Tanker News

Aviation Week (6/19, Butler) reported the two companies vying for the US Air Force contract to build refueling tankers for military jets, Boeing and Northrop Grumman/EADS North America, disagree on the prospect of a "low-price, technically acceptable" (LPTA) competition. While Boeing endorses the LPTA approach, which "calls for both entrants to qualify for threshold requirements and then engage in a price shoot-out", Ralph Crosby, CEO of EADS North America said it "'works for pencils and tablets [but] is a flawed concept' for a military system." Both companies are developing tankers based on their commercial platforms adapted for military use. While they are open to a "dual buy" result, "Defense Secretary Robert Gates...is adamant that he wants a single winner" of the contract.
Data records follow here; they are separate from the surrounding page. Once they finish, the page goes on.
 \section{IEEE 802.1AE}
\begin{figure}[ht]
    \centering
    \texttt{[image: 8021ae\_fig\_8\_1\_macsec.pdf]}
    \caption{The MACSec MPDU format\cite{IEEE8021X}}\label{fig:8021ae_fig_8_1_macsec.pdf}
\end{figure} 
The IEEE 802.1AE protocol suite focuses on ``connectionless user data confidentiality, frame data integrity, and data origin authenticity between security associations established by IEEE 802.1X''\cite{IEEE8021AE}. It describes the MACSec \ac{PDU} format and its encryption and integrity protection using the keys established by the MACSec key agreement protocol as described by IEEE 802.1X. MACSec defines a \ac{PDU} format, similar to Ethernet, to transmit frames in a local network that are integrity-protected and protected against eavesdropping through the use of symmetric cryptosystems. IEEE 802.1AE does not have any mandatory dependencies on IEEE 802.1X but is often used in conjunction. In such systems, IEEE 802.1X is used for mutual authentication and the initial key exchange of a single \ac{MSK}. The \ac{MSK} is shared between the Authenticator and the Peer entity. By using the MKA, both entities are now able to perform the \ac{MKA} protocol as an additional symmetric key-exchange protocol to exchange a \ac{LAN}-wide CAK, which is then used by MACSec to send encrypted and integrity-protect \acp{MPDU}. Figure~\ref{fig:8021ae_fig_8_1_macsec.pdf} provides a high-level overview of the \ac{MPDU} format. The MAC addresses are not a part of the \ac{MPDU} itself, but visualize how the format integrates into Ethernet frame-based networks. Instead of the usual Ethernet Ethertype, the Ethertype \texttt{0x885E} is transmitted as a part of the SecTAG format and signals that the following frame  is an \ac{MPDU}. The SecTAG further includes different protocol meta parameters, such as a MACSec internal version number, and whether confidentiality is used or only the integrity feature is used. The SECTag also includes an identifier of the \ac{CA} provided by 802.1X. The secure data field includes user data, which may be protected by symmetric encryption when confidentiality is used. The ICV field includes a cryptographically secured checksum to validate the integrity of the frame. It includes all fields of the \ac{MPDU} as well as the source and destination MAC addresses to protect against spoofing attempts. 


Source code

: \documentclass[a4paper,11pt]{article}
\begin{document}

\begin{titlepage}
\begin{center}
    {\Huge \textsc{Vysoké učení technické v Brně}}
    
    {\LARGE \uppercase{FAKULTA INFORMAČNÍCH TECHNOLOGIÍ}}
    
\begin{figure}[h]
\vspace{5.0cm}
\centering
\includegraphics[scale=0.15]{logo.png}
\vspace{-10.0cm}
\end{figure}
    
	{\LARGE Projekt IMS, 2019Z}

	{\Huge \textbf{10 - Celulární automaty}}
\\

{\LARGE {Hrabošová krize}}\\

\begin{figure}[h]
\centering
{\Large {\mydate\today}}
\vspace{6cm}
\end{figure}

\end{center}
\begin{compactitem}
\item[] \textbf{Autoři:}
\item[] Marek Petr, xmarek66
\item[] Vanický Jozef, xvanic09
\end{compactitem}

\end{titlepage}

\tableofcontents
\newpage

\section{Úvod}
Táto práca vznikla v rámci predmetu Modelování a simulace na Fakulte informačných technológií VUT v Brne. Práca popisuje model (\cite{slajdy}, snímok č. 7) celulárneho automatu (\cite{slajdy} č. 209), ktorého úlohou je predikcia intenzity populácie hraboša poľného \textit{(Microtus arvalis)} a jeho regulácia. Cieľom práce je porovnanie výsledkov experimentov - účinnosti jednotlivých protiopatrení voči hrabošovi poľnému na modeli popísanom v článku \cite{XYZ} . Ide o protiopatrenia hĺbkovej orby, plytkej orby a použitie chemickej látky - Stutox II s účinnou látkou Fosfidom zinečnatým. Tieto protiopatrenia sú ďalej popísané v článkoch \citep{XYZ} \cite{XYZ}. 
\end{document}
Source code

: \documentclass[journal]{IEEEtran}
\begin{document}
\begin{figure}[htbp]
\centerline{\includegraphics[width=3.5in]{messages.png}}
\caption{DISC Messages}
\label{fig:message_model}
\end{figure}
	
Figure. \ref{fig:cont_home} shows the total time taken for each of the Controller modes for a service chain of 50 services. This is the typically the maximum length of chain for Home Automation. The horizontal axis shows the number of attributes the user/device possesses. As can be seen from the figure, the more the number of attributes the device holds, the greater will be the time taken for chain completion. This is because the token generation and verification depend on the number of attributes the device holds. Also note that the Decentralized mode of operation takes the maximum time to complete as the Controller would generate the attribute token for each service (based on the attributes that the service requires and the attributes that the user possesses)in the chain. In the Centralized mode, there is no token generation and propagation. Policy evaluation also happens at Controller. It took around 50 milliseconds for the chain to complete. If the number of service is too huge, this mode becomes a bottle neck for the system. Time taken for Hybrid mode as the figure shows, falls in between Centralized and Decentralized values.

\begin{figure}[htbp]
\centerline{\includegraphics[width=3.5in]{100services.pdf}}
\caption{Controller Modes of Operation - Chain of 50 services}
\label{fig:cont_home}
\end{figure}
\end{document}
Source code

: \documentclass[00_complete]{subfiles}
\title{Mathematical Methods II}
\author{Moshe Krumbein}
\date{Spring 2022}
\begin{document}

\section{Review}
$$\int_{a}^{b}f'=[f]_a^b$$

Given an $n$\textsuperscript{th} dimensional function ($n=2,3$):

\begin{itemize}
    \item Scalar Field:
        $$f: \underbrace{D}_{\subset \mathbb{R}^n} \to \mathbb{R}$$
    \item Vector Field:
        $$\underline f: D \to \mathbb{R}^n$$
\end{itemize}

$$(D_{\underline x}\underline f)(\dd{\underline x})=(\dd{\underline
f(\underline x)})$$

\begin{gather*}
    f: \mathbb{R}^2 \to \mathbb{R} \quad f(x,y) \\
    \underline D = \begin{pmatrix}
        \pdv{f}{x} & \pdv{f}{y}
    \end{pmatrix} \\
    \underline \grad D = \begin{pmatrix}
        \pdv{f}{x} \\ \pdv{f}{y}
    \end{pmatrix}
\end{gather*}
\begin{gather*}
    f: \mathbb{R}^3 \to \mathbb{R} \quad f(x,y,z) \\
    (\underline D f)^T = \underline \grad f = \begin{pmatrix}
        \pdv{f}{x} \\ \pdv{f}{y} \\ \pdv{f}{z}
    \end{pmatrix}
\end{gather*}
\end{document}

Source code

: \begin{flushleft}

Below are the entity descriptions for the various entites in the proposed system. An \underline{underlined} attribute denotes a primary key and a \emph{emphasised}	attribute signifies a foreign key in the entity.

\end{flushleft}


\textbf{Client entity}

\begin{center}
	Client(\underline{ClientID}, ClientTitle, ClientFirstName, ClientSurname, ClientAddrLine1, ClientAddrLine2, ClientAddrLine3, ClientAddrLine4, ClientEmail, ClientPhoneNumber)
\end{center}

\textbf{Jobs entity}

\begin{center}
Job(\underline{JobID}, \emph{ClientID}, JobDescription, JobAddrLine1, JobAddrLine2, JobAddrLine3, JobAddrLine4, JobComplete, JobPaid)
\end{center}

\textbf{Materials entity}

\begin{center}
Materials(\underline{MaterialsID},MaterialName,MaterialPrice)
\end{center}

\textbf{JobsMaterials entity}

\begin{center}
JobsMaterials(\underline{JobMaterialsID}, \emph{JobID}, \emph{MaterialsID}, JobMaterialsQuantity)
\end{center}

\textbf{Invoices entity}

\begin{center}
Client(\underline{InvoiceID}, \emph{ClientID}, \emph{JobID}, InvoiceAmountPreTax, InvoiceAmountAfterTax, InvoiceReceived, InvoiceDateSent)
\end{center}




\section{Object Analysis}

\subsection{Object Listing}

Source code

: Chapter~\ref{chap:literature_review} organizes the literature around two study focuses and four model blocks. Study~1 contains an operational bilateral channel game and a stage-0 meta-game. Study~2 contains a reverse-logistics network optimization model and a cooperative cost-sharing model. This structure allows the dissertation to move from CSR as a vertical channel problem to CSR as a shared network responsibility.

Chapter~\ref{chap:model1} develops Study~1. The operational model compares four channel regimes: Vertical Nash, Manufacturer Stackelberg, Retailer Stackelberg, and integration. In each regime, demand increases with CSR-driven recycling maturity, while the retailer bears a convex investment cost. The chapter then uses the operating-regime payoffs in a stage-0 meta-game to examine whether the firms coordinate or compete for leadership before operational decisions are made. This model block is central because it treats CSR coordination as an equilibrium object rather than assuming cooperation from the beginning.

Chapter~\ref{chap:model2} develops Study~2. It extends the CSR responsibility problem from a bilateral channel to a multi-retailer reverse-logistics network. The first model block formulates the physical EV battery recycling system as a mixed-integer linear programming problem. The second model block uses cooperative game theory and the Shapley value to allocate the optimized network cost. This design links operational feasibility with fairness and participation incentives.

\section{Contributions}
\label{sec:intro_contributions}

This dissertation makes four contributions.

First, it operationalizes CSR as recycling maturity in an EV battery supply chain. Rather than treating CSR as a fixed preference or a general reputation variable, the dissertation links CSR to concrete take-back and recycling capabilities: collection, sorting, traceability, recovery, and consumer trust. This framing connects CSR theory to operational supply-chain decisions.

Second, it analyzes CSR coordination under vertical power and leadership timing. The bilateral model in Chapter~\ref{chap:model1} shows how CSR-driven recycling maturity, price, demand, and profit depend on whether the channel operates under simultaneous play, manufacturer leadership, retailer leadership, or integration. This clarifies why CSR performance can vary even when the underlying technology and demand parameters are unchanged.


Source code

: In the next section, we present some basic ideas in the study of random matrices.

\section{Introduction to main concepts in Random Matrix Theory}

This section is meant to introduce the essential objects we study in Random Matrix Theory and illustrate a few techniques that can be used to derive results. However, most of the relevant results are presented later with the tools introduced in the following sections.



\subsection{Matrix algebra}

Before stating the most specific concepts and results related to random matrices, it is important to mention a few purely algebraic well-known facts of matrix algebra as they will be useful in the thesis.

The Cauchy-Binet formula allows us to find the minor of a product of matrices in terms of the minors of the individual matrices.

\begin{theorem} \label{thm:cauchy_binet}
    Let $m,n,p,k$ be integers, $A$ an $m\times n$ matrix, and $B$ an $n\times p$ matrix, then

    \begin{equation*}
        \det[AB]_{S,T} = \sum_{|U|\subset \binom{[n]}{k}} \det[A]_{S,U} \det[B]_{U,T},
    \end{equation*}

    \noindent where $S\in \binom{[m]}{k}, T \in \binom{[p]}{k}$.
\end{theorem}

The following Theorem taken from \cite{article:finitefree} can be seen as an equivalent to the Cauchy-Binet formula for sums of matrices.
Flight International (6/21, Timble) reported Boeing and Northrop gave the "first public glimpses of their competitive strategies" to win the USAF contract. Boeing plants to build a tanker off of either its 767 or 777-200ER platform, and is "studying even the General Electric GEnx engine family to power" the final choice. Meanwhile, "Northrop Grumman/EADS North America team, by contrast, revealed itself as locked even more narrowly on the foundation of its initially successful previous proposal," a KC-30 tanker based on the "A330-200 passenger-to-freighter model powered by GE CF6-80s."